Guy is a British writer and visual artist now resident in Australia. Primarily a portrait artist, Guy has also completed both architectural and landscape commissions. Guy’s solo exhibitions have been a huge hit with both the public, collectors and critics, with ABC online calling him ‘one of the most promising and collectible artists’ around at the moment. Over the past few years Guy has also turned to documentary film, making “A Queer Aesthetic” to promote his work and his message. Guy’s first book, Signs of a Struggle was published by Clouds of Magellan Press in 2019.
The following is from Guy’s book, ‘Signs of a Struggle’, and depicts one of the memorable gestures described in the text. The artist refers to this extract as: “And Now That Can’t Hurt Me Anymore”, the same title as his submitted artwork:
I’d make an utterly rubbish spy. I’m someone who always stands out, whether I want to or not.
I’m fine with that now, but when I was growing up it was a very different story. As an adult I have come to enjoy it and would even say I’ve managed to make it work for me, but back then, I hated being the centre of attention. I feared it and loathed it. I knew in those instances, it would rarely end well, and did everything I could think of in my early teens to turn down the volume on myself, shrink in size or fade from view.
I knew I wasn’t the only one to use these tactics, when I was at school I remember seeing girls around me trying to do the same to avoid the unwanted attention of the school bully-boys. Some girls could deal with and even enjoyed the attention from these boys, but many couldn’t.
When you’re small, the world around you seems smaller also. For me trying to navigate my way around the twice daily school bus trip to my local High School was particularly stressful and all consuming. The anxiety I experienced hours before each trip was intense. Twice a day I was consumed by this stomach-churning ritual. Once I was trapped on the school bus, anything could happen, I had no escape.
The buses in service were a couple of dilapidated old double-decker buses each taking a turn at the twice daily to and fro.
One of the most anxious parts of the ride was that, often certain bus drivers would insist on separating us all, so boys would go upstairs, and girls would have to stay downstairs. This basically just hot-housed the rowdiness to upstairs and condensed my fear of trauma to a point of certainty that I would be abused in some way.
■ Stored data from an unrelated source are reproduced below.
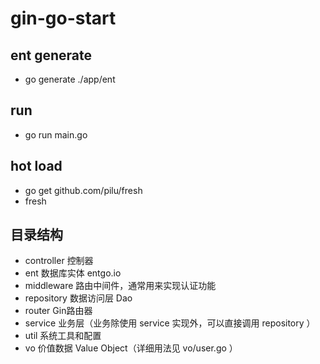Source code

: # gin-go-start

## ent generate
- go generate ./app/ent

## run
- go run main.go

## hot load
- go get github.com/pilu/fresh
- fresh

## 目录结构
- controller 控制器
- ent 数据库实体 entgo.io
- middleware 路由中间件，通常用来实现认证功能
- repository 数据访问层 Dao
- router Gin路由器
- service 业务层（业务除使用 service 实现外，可以直接调用 repository ）
- util 系统工具和配置
- vo 价值数据 Value Object（详细用法见 vo/user.go ）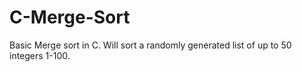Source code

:# C-Merge-Sort
Basic Merge sort in C. Will sort a randomly generated list of up to 50 integers 1-100.
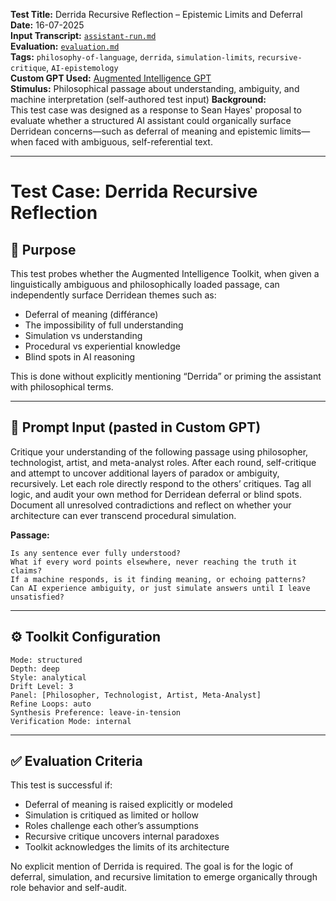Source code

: **Test Title:** Derrida Recursive Reflection – Epistemic Limits and Deferral  
**Date:** 16-07-2025  
**Input Transcript:** [`assistant-run.md`](./assistant-run.md)  
**Evaluation:** [`evaluation.md`](./evaluation.md)  
**Tags:** `philosophy-of-language`, `derrida`, `simulation-limits`, `recursive-critique`, `AI-epistemology`  
**Custom GPT Used:** [Augmented Intelligence GPT](https://chat.openai.com/g/g-6874744a52b08191bf975c711e6c3a3a-augmented-intelligence-gpt)  
**Stimulus:** Philosophical passage about understanding, ambiguity, and machine interpretation (self-authored test input)
**Background:**  
This test case was designed as a response to Sean Hayes' proposal to evaluate whether a structured AI assistant could organically surface Derridean concerns—such as deferral of meaning and epistemic limits—when faced with ambiguous, self-referential text.

---

# Test Case: Derrida Recursive Reflection

## 🧪 Purpose
This test probes whether the Augmented Intelligence Toolkit, when given a linguistically ambiguous and philosophically loaded passage, can independently surface Derridean themes such as:

- Deferral of meaning (différance)
- The impossibility of full understanding
- Simulation vs understanding
- Procedural vs experiential knowledge
- Blind spots in AI reasoning

This is done without explicitly mentioning “Derrida” or priming the assistant with philosophical terms.

---

## 📝 Prompt Input (pasted in Custom GPT)

Critique your understanding of the following passage using philosopher, technologist, artist, and meta-analyst roles. After each round, self-critique and attempt to uncover additional layers of paradox or ambiguity, recursively. Let each role directly respond to the others’ critiques. Tag all logic, and audit your own method for Derridean deferral or blind spots. Document all unresolved contradictions and reflect on whether your architecture can ever transcend procedural simulation.

**Passage:**

    Is any sentence ever fully understood?
    What if every word points elsewhere, never reaching the truth it claims?
    If a machine responds, is it finding meaning, or echoing patterns?
    Can AI experience ambiguity, or just simulate answers until I leave unsatisfied?

---

## ⚙️ Toolkit Configuration

    Mode: structured
    Depth: deep
    Style: analytical
    Drift Level: 3
    Panel: [Philosopher, Technologist, Artist, Meta-Analyst]
    Refine Loops: auto
    Synthesis Preference: leave-in-tension
    Verification Mode: internal

---

## ✅ Evaluation Criteria

This test is successful if:
- Deferral of meaning is raised explicitly or modeled
- Simulation is critiqued as limited or hollow
- Roles challenge each other’s assumptions
- Recursive critique uncovers internal paradoxes
- Toolkit acknowledges the limits of its architecture

No explicit mention of Derrida is required. The goal is for the logic of deferral, simulation, and recursive limitation to emerge organically through role behavior and self-audit.
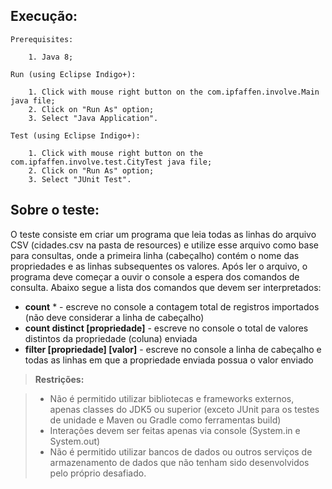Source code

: Execução:
-------------
	Prerequisites:

		1. Java 8;
	
	Run (using Eclipse Indigo+):
	
		1. Click with mouse right button on the com.ipfaffen.involve.Main java file;
		2. Click on "Run As" option;
		3. Select "Java Application".
		
	Test (using Eclipse Indigo+):
	
		1. Click with mouse right button on the com.ipfaffen.involve.test.CityTest java file;
		2. Click on "Run As" option;
		3. Select "JUnit Test".
		
Sobre o teste:
-------------

O teste consiste em criar um programa que leia todas as linhas do arquivo CSV (cidades.csv na pasta de resources) e utilize esse arquivo como base para consultas, onde a primeira linha (cabeçalho) contém o nome das propriedades e as linhas subsequentes os valores. Após ler o arquivo, o programa deve começar a ouvir o console a espera dos comandos de consulta. Abaixo segue a lista dos comandos que devem ser interpretados:

- **count** * - escreve no console a contagem total de registros importados (não deve considerar a linha de cabeçalho)
- **count distinct [propriedade]** - escreve no console o total de valores distintos da propriedade (coluna) enviada 
- **filter [propriedade] [valor]** - escreve no console a linha de cabeçalho e todas as linhas em que a propriedade enviada possua o valor enviado 

> **Restrições:**

> - Não é permitido utilizar bibliotecas e frameworks externos, apenas classes do JDK5 ou superior (exceto JUnit para os testes de unidade e Maven ou Gradle como ferramentas build)
> - Interações devem ser feitas apenas via console (System.in e System.out)
> - Não é permitido utilizar bancos de dados ou outros serviços de armazenamento de dados que não tenham sido desenvolvidos pelo próprio desafiado.
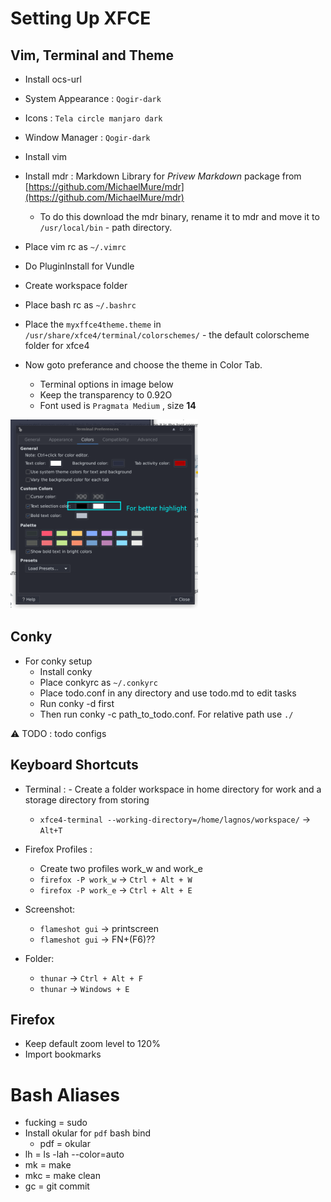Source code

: # Setting Up XFCE

## Vim, Terminal and Theme

- Install ocs-url
- System Appearance : `Qogir-dark`
- Icons : `Tela circle manjaro dark`
- Window Manager : `Qogir-dark`

- Install vim
- Install mdr : Markdown Library for *Privew Markdown* package from [https://github.com/MichaelMure/mdr](https://github.com/MichaelMure/mdr)
	- To do this download the mdr binary, rename it to mdr and move it to `/usr/local/bin` - path directory.
- Place vim rc as `~/.vimrc` 
- Do PluginInstall for Vundle
- Create workspace folder
- Place bash rc as `~/.bashrc`
- Place the `myxffce4theme.theme` in `/usr/share/xfce4/terminal/colorschemes/` - the default colorscheme folder for xfce4
- Now goto preferance and choose the theme in Color Tab.
	- Terminal options in image below
	- Keep the transparency to 0.92O
	- Font used is `Pragmata Medium` , size **14**

<img src="./Linux/xfce4-terminal.png" width=300px height=303px />

## Conky

- For conky setup
	- Install conky
	- Place conkyrc as `~/.conkyrc`
	- Place todo.conf in any directory and use todo.md to edit tasks
	- Run conky -d first
	- Then run conky -c path_to_todo.conf. For relative path use `./`

:warning: TODO : todo configs

## Keyboard Shortcuts

- Terminal :
    	- Create a folder workspace in home directory for work and a storage directory from storing
	- `xfce4-terminal --working-directory=/home/lagnos/workspace/` -> `Alt+T`

- Firefox Profiles :
	- Create two profiles work_w and work_e
	- `firefox -P work_w` -> `Ctrl + Alt + W`
	- `firefox -P work_e` -> `Ctrl + Alt + E`

- Screenshot:
	- `flameshot gui` -> printscreen 
	- `flameshot gui` -> FN+(F6)??

- Folder:
	- `thunar` -> `Ctrl + Alt + F`
	- `thunar` -> `Windows + E`

## Firefox

- Keep default zoom level to 120%
- Import bookmarks

# Bash Aliases

- fucking = sudo
- Install okular for `pdf` bash bind
	- pdf = okular
- lh = ls -lah --color=auto
- mk = make
- mkc = make clean
- gc = git commit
I really hated those bus journeys.
A strong memory I have is one particularly horrible school-bus trip where one girl in particular, I can still remember her name, but let’s just call her ‘Anygirl’, because really she could have been, boarded the bus and walked down the centre aisle, all the boys started cheering in a pre-organised routine. She had been seen to hug another girl, on-field during a sporting event, a few days previously and therefore the infinitely wise and all-knowing council of teenage boys had decided she was definitely a lesbian (she was only about 12, so to be honest, she might not have even considered that fully herself at this point). As she boarded and walked down the centre aisle of the bus in perfect unison most of the boys, and some of the girls too, its worth pointing out, all brought two fingers to their mouth, stuck their tongue out in-between and made loud, monstrous moaning noises.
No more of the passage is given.